Reputation: 1085
I have 1000th of PDF generated from emails containing .png (I am not owner of the generator). For some reasons, those PDF are very very slow to render with the Imaging system I am using (I am not the developer of that system and may not change it).
If I use iTextSharp and implement a IRenderListener to count the Images to be rendered, there are thousands per page (99% being 1 or 2 pixels only). But if I count the Images in the resources of the PDF, there are only a few (~tens).
I am counting the images in the resources, per page, with the code here after
var dict = pdfReader.GetPageN(currentPage)
PdfDictionary res = (PdfDictionary)PdfReader.GetPdfObject(dict.Get(PdfName.RESOURCES));
PdfDictionary xobj = (PdfDictionary)PdfReader.GetPdfObject(res.Get(PdfName.XOBJECT));
if (xobj != null)
{
foreach (PdfName name in xobj.Keys)
{
PdfObject obj = xobj.Get(name);
if ((obj.IsIndirect()))
{
PdfDictionary tg = (PdfDictionary)PdfReader.GetPdfObject(obj);
PdfName subtype = (PdfName)PdfReader.GetPdfObject(tg.Get(PdfName.SUBTYPE));
if (PdfName.IMAGE.Equals(subtype))
{
Count++
And my IRenderListener looks like this:
class ImageRenderListener : IRenderListener
{
public void RenderImage(iTextSharp.text.pdf.parser.ImageRenderInfo renderInfo)
{
PdfImageObject image = renderInfo.GetImage();
if (image == null) return;
var refObj = renderInfo.GetRef();
if (refObj == null)
Count++; // but why no ref ??
else
Count++;
}
I just started to learn about PDF specification and iTextSharp this evening, to analyze my PDF and understand what could be wrong... if I am correct, I see that many images to be rendered that are not referencing a resource (refObj == null) and that they are .png (image.streamContentType.FileExtension = "png"). So, I think those are the images making the rendering so slow...

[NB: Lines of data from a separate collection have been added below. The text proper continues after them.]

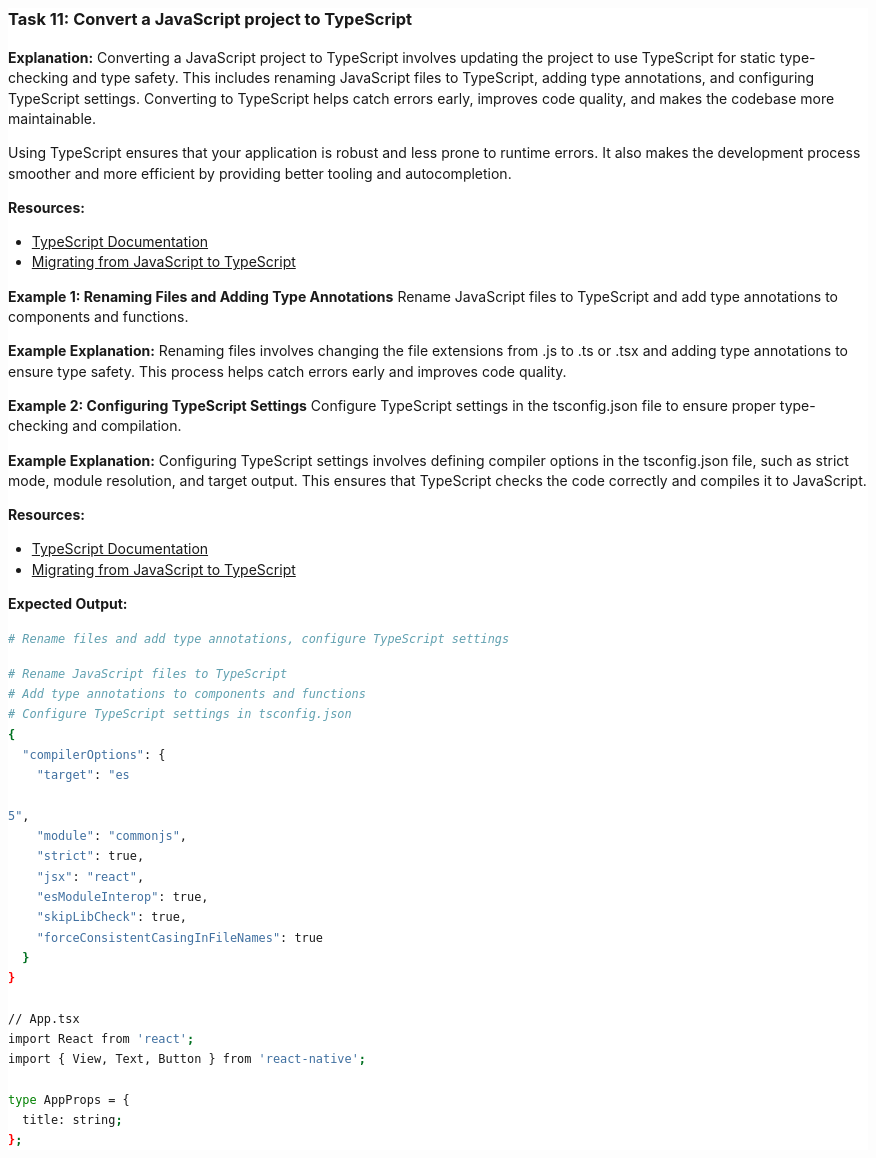 ### Task 11: Convert a JavaScript project to TypeScript

**Explanation:**
Converting a JavaScript project to TypeScript involves updating the project to use TypeScript for static type-checking and type safety. This includes renaming JavaScript files to TypeScript, adding type annotations, and configuring TypeScript settings. Converting to TypeScript helps catch errors early, improves code quality, and makes the codebase more maintainable.

Using TypeScript ensures that your application is robust and less prone to runtime errors. It also makes the development process smoother and more efficient by providing better tooling and autocompletion.

**Resources:**
- [TypeScript Documentation](https://www.typescriptlang.org/docs/)
- [Migrating from JavaScript to TypeScript](https://www.typescriptlang.org/docs/handbook/migrating-from-javascript.html)

**Example 1: Renaming Files and Adding Type Annotations**
Rename JavaScript files to TypeScript and add type annotations to components and functions.

**Example Explanation:**
Renaming files involves changing the file extensions from .js to .ts or .tsx and adding type annotations to ensure type safety. This process helps catch errors early and improves code quality.

**Example 2: Configuring TypeScript Settings**
Configure TypeScript settings in the tsconfig.json file to ensure proper type-checking and compilation.

**Example Explanation:**
Configuring TypeScript settings involves defining compiler options in the tsconfig.json file, such as strict mode, module resolution, and target output. This ensures that TypeScript checks the code correctly and compiles it to JavaScript.

**Resources:**
- [TypeScript Documentation](https://www.typescriptlang.org/docs/)
- [Migrating from JavaScript to TypeScript](https://www.typescriptlang.org/docs/handbook/migrating-from-javascript.html)

**Expected Output:**
```sh
# Rename files and add type annotations, configure TypeScript settings
```
```sh
# Rename JavaScript files to TypeScript
# Add type annotations to components and functions
# Configure TypeScript settings in tsconfig.json
{
  "compilerOptions": {
    "target": "es

5",
    "module": "commonjs",
    "strict": true,
    "jsx": "react",
    "esModuleInterop": true,
    "skipLibCheck": true,
    "forceConsistentCasingInFileNames": true
  }
}

// App.tsx
import React from 'react';
import { View, Text, Button } from 'react-native';

type AppProps = {
  title: string;
};
```
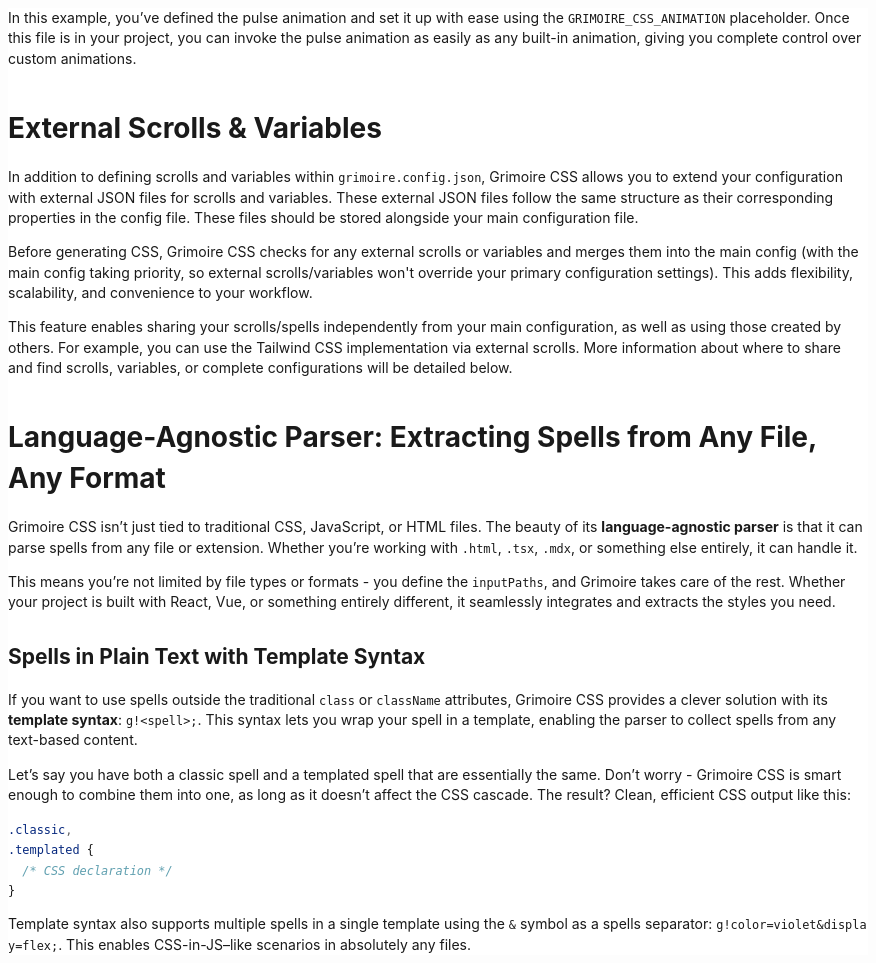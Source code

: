 In this example, you’ve defined the pulse animation and set it up with ease using the `GRIMOIRE_CSS_ANIMATION` placeholder. Once this file is in your project, you can invoke the pulse animation as easily as any built-in animation, giving you complete control over custom animations.

# External Scrolls & Variables

In addition to defining scrolls and variables within `grimoire.config.json`, Grimoire CSS allows you to extend your configuration with external JSON files for scrolls and variables. These external JSON files follow the same structure as their corresponding properties in the config file. These files should be stored alongside your main configuration file.

Before generating CSS, Grimoire CSS checks for any external scrolls or variables and merges them into the main config (with the main config taking priority, so external scrolls/variables won't override your primary configuration settings). This adds flexibility, scalability, and convenience to your workflow.

This feature enables sharing your scrolls/spells independently from your main configuration, as well as using those created by others. For example, you can use the Tailwind CSS implementation via external scrolls. More information about where to share and find scrolls, variables, or complete configurations will be detailed below.

# Language-Agnostic Parser: Extracting Spells from Any File, Any Format

Grimoire CSS isn’t just tied to traditional CSS, JavaScript, or HTML files. The beauty of its **language-agnostic parser** is that it can parse spells from any file or extension. Whether you’re working with `.html`, `.tsx`, `.mdx`, or something else entirely, it can handle it.

This means you’re not limited by file types or formats - you define the `inputPaths`, and Grimoire takes care of the rest. Whether your project is built with React, Vue, or something entirely different, it seamlessly integrates and extracts the styles you need.

## Spells in Plain Text with Template Syntax

If you want to use spells outside the traditional `class` or `className` attributes, Grimoire CSS provides a clever solution with its **template syntax**: `g!<spell>;`. This syntax lets you wrap your spell in a template, enabling the parser to collect spells from any text-based content.

Let’s say you have both a classic spell and a templated spell that are essentially the same. Don’t worry - Grimoire CSS is smart enough to combine them into one, as long as it doesn’t affect the CSS cascade. The result? Clean, efficient CSS output like this:

```css
.classic,
.templated {
  /* CSS declaration */
}
```

Template syntax also supports multiple spells in a single template using the `&` symbol as a spells separator: `g!color=violet&display=flex;`. This enables CSS-in-JS–like scenarios in absolutely any files.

For testing purpose, I would like to delete those images from the PDF but don't find how to proceed.
I only found code samples to remove image that are in the resources... but the images I want to delete are not :/
Is there any code sample somewhere to help me ? I did google on "iTextSharp remove object", etc... but there was nothing similar to my case :(
Upvotes: 1
Views: 2548
Reputation: 77528
Let me start with the blunt observation that you have a shitty PDF.
The image you see when opening the PDF in a PDF viewer seems to be composed of several small 1- or 2-pixel images. The drawing operations to show these pixels one by one is suboptimal, no matter which imaging system you use: you are faced with a bad PDF.
In your first snippet, I see that you loop over all of the indirect objects stored in the the XObject resources of each page in search of images. You count these images, resulting in a number of Image XObjects stored in the PDF. If you add up all the Count
values for all the pages, this number can be higher than the actual number of Image XObject stored in the PDF as you don't take into account that some images can be reused on different pages.
You do not count the inline images that are stored in the content streams. I'm biased. In the ISO committees for PDF, I'm on the side of the group of people saying that "inline images are evil" and "inline images should die". For now, we didn't succeed in getting rid of inline images, but we introduced some substantial limitations that should reduce the (ab)use of inline images in PDF that conform to ISO-32000-2 (the PDF 2.0 spec that is due in 2016).
You've already discovered that your PDF has inline images. Those are the images where refObj == null
. They are not stored as indirect objects; they are stored inline, in the content stream of the page. As you can imagine based on my feelings towards inline images, I consider your PDF being a bad PDF for this reason (although it does conform to ISO-32000-1).
If you remove Image XObjects by removing the indirect objects containing the image stream objects, you have to be very careful: are you sure you're not corrupting your document? Because there's a reference to the Image XObject in the content stream of your page. This reference points to an entry in the /XObjects
entry of the page's /Resources
. This /XObject
references to the stream object with the image bytes. If you remove that indirect object without removing the references (e.g. from the content stream), you break your PDF. Some viewers will ignore those errors, but at some point in time some tool (or some body) is going to complain that your PDF is corrupt.
If you want to remove inline images, you have to parse all the content streams in your PDF: page content streams as well as Form XObject content streams. You have to rewrite all these streams and make sure all inline images are removed. That is: all objects that that start with the BI
operator (Begin Image) and end with the EI
operator (End Image).
That's a task for a PDF specialist who knows both iTextSharp and ISO-32000-1 inside-out. The solution to your problem probably doesn't fit into an answering window on StackOverflow.
I'm the original author of iText. From a certain point of view, iText is like a sharp knife. A sharp knife is a very good tool that can be used for many good things. However, you can also seriously cut your fingers when you're not using the knife in a correct way. I hope you'll be careful and that you're not going to create a whole series of damaged PDF files.
For instance: you assume that some of the files in the PDF are PNGs because iText suggests to store them as PNGs. However: PNG is not supported by ISO-32000-1, so your assumption that your PDF contains PNGs is wrong. I honestly worry when I see questions like yours.
Upvotes: 3